Ian specialises in microbial biofertiliser development.

Ian started his PhD in 2021, with a project focused on identifying new potential biofertiliser strains to improve plant growth, elucidating the mechanisms of plant growth promotion in these strains, and validating these impacts on crops in glasshouse and field trials. In particular, the goal of the project is the development of an organic fertiliser enriched with a number of beneficial biofertiliser strains that can provide a broad spectrum of benefits to crops whilst remaining economically viable to produce and apply to fields. With rising concerns about the security of chemical fertiliser supplies, and the environmental issues that the overapplication of these fertilisers can cause, looking to biofertilisers as a way to deliver crop nutrients in a more sustainable way can help to safeguard food and crop supplies for decades to come.

‚ÄčIan graduated from The University of Queensland in 2020 with dual bachelor's degrees in Chemical Engineering (Hons) and Bioprocess Biotechnology (Hons Class I).
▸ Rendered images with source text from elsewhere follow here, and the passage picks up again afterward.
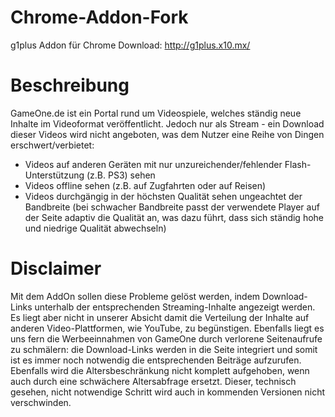 Chrome-Addon-Fork
=================

g1plus Addon für Chrome Download: http://g1plus.x10.mx/

Beschreibung
============

GameOne.de ist ein Portal rund um Videospiele, welches ständig neue Inhalte im Videoformat veröffentlicht. Jedoch nur als Stream - ein Download dieser Videos wird nicht angeboten, was dem Nutzer eine Reihe von Dingen erschwert/verbietet:

* Videos auf anderen Geräten mit nur unzureichender/fehlender Flash-Unterstützung (z.B. PS3) sehen
* Videos offline sehen (z.B. auf Zugfahrten oder auf Reisen)
* Videos durchgängig in der höchsten Qualität sehen ungeachtet der Bandbreite (bei schwacher Bandbreite passt der verwendete Player auf der Seite adaptiv die Qualität an, was dazu führt, dass sich ständig hohe und niedrige Qualität abwechseln)

Disclaimer
==========

Mit dem AddOn sollen diese Probleme gelöst werden, indem Download-Links unterhalb der entsprechenden Streaming-Inhalte angezeigt werden. Es liegt aber nicht in unserer Absicht damit die Verteilung der Inhalte auf anderen Video-Plattformen, wie YouTube, zu begünstigen. Ebenfalls liegt es uns fern die Werbeeinnahmen von GameOne durch verlorene Seitenaufrufe zu schmälern: die Download-Links werden in die Seite integriert und somit ist es immer noch notwendig die entsprechenden Beiträge aufzurufen. Ebenfalls wird die Altersbeschränkung nicht komplett aufgehoben, wenn auch durch eine schwächere Altersabfrage ersetzt. Dieser, technisch gesehen, nicht notwendige Schritt wird auch in kommenden Versionen nicht verschwinden.

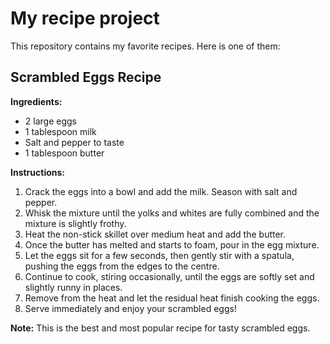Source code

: # My recipe project

This repository contains my favorite recipes. Here is one of them:

## Scrambled Eggs Recipe

**Ingredients:**

- 2 large eggs
- 1 tablespoon milk
- Salt and pepper to taste
- 1 tablespoon butter

**Instructions:**

1. Crack the eggs into a bowl and add the milk. Season with salt and pepper.
2. Whisk the mixture until the yolks and whites are fully combined and the mixture is slightly frothy.
3. Heat the non-stick skillet over medium heat and add the butter.
4. Once the butter has melted and starts to foam, pour in the egg mixture.
5. Let the eggs sit for a few seconds, then gently stir with a spatula, pushing the eggs from the edges to the centre.
6. Continue to cook, stiring occasionally, until the eggs are softly set and slightly runny in places. 
7. Remove from the heat and let the residual heat finish cooking the eggs.
8. Serve immediately and enjoy your scrambled eggs!
   
 **Note:** This is the best and most popular recipe for tasty scrambled eggs.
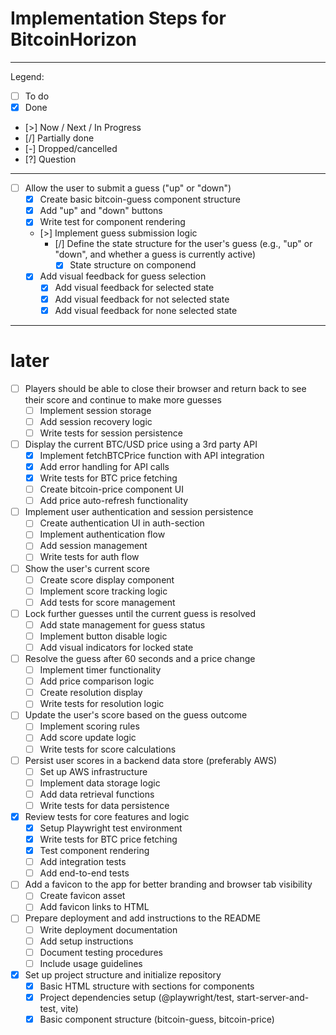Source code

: # Implementation Steps for BitcoinHorizon

---
Legend:

- [ ] To do
- [x] Done
- [>] Now / Next / In Progress
- [/] Partially done
- [-] Dropped/cancelled
- [?] Question

---

- [ ] Allow the user to submit a guess ("up" or "down")
  - [x] Create basic bitcoin-guess component structure
  - [x] Add "up" and "down" buttons
  - [x] Write test for component rendering
  - [>] Implement guess submission logic
    - [/] Define the state structure for the user's guess (e.g., "up" or "down", and whether a guess is currently
      active)
      - [X] State structure on componend
  - [x] Add visual feedback for guess selection
    - [x] Add visual feedback for selected state
    - [x] Add visual feedback for not selected state
    - [x] Add visual feedback for none selected state

---

# later

- [ ] Players should be able to close their browser and return back to see their score and continue to make more guesses
  - [ ] Implement session storage
  - [ ] Add session recovery logic
  - [ ] Write tests for session persistence

- [ ] Display the current BTC/USD price using a 3rd party API
  - [x] Implement fetchBTCPrice function with API integration
  - [x] Add error handling for API calls
  - [x] Write tests for BTC price fetching
  - [ ] Create bitcoin-price component UI
  - [ ] Add price auto-refresh functionality

- [ ] Implement user authentication and session persistence
  - [ ] Create authentication UI in auth-section
  - [ ] Implement authentication flow
  - [ ] Add session management
  - [ ] Write tests for auth flow

- [ ] Show the user's current score
  - [ ] Create score display component
  - [ ] Implement score tracking logic
  - [ ] Add tests for score management

- [ ] Lock further guesses until the current guess is resolved
  - [ ] Add state management for guess status
  - [ ] Implement button disable logic
  - [ ] Add visual indicators for locked state

- [ ] Resolve the guess after 60 seconds and a price change
  - [ ] Implement timer functionality
  - [ ] Add price comparison logic
  - [ ] Create resolution display
  - [ ] Write tests for resolution logic

- [ ] Update the user's score based on the guess outcome
  - [ ] Implement scoring rules
  - [ ] Add score update logic
  - [ ] Write tests for score calculations

- [ ] Persist user scores in a backend data store (preferably AWS)
  - [ ] Set up AWS infrastructure
  - [ ] Implement data storage logic
  - [ ] Add data retrieval functions
  - [ ] Write tests for data persistence

- [x] Review tests for core features and logic
  - [x] Setup Playwright test environment
  - [x] Write tests for BTC price fetching
  - [x] Test component rendering
  - [ ] Add integration tests
  - [ ] Add end-to-end tests

- [ ] Add a favicon to the app for better branding and browser tab visibility
  - [ ] Create favicon asset
  - [ ] Add favicon links to HTML

- [ ] Prepare deployment and add instructions to the README
  - [ ] Write deployment documentation
  - [ ] Add setup instructions
  - [ ] Document testing procedures
  - [ ] Include usage guidelines

- [x] Set up project structure and initialize repository
  - [x] Basic HTML structure with sections for components
  - [x] Project dependencies setup (@playwright/test, start-server-and-test, vite)
  - [x] Basic component structure (bitcoin-guess, bitcoin-price)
This included a final year honours project in the Marcellin group looking at the characterisation of a soil-based bacterium that was seen to improve plant growth when inoculated into soil. The project involved optimisation of the fermentation process to maximise yields, an examination of some of the potential proteins and pathways involved in improving plant growth, and undertaking glasshouse trials to validate the use of this bacterium as a potential biofertiliser.